Task prompt: The records below are to be transcribed word for word.

Source texts of formatted documents:
__________________________________________________
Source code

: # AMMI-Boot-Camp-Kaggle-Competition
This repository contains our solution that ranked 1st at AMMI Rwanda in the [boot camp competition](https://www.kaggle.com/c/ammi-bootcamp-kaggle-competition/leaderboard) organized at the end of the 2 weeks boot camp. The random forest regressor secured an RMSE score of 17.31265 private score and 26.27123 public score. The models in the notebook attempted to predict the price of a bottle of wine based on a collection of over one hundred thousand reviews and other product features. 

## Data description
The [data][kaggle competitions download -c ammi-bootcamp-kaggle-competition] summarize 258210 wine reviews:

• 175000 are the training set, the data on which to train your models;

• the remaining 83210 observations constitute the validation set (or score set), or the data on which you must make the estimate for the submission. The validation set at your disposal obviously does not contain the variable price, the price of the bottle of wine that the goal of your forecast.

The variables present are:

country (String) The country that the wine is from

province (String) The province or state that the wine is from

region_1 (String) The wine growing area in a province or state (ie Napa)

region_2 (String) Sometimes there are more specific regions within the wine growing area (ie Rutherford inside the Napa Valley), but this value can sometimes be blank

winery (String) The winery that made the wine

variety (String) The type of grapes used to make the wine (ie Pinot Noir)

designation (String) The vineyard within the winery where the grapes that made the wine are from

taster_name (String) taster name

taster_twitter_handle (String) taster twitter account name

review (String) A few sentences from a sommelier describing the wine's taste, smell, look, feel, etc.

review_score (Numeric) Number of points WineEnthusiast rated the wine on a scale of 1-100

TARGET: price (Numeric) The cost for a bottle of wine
__________________________________________________
Reply:
Source code

: # AMMI-Boot-Camp-Kaggle-Competition
This repository contains our solution that ranked 1st at AMMI Rwanda in the [boot camp competition](https://www.kaggle.com/c/ammi-bootcamp-kaggle-competition/leaderboard) organized at the end of the 2 weeks boot camp. The random forest regressor secured an RMSE score of 17.31265 private score and 26.27123 public score. The models in the notebook attempted to predict the price of a bottle of wine based on a collection of over one hundred thousand reviews and other product features. 

## Data description
The [data][kaggle competitions download -c ammi-bootcamp-kaggle-competition] summarize 258210 wine reviews:

• 175000 are the training set, the data on which to train your models;

• the remaining 83210 observations constitute the validation set (or score set), or the data on which you must make the estimate for the submission. The validation set at your disposal obviously does not contain the variable price, the price of the bottle of wine that the goal of your forecast.

The variables present are:

country (String) The country that the wine is from

province (String) The province or state that the wine is from

region_1 (String) The wine growing area in a province or state (ie Napa)

region_2 (String) Sometimes there are more specific regions within the wine growing area (ie Rutherford inside the Napa Valley), but this value can sometimes be blank

winery (String) The winery that made the wine

variety (String) The type of grapes used to make the wine (ie Pinot Noir)

designation (String) The vineyard within the winery where the grapes that made the wine are from

taster_name (String) taster name

taster_twitter_handle (String) taster twitter account name

review (String) A few sentences from a sommelier describing the wine's taste, smell, look, feel, etc.

review_score (Numeric) Number of points WineEnthusiast rated the wine on a scale of 1-100

TARGET: price (Numeric) The cost for a bottle of wine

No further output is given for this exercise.